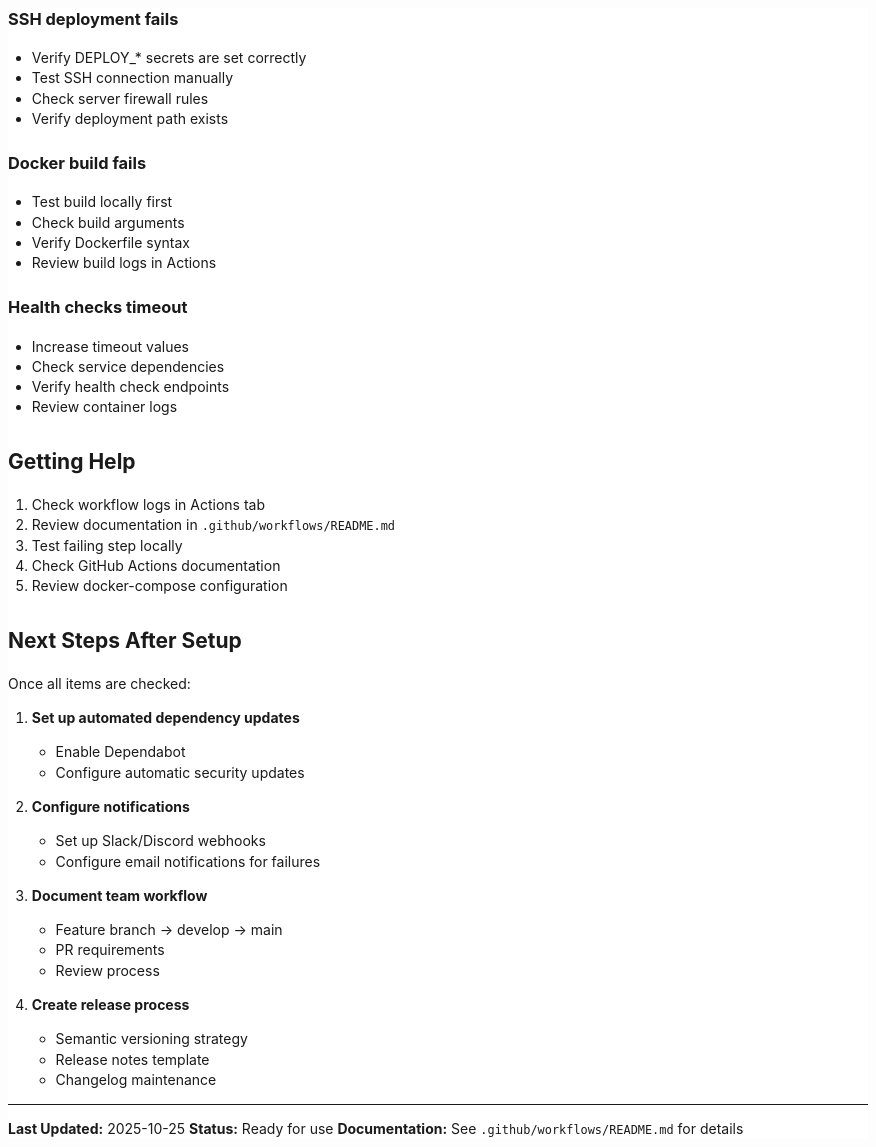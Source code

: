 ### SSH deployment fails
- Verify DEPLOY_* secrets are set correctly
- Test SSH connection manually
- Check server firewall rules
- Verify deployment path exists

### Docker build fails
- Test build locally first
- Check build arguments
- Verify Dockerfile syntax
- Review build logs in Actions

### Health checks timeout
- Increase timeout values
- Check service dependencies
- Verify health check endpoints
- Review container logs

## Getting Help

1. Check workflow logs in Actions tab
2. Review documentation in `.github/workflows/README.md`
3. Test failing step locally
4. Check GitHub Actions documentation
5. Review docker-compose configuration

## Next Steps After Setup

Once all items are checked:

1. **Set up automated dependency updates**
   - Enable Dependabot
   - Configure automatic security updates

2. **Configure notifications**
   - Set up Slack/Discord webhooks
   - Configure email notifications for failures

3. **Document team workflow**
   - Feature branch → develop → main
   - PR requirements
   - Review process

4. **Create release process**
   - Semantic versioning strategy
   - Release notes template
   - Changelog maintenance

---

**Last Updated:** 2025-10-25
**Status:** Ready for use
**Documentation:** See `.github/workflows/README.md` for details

▶ **Exercise goal**:
Would you please return all lines of the data that include the word "notifications"?

▶ **Answer to the exercise**:
2. **Configure notifications**
   - Configure email notifications for failures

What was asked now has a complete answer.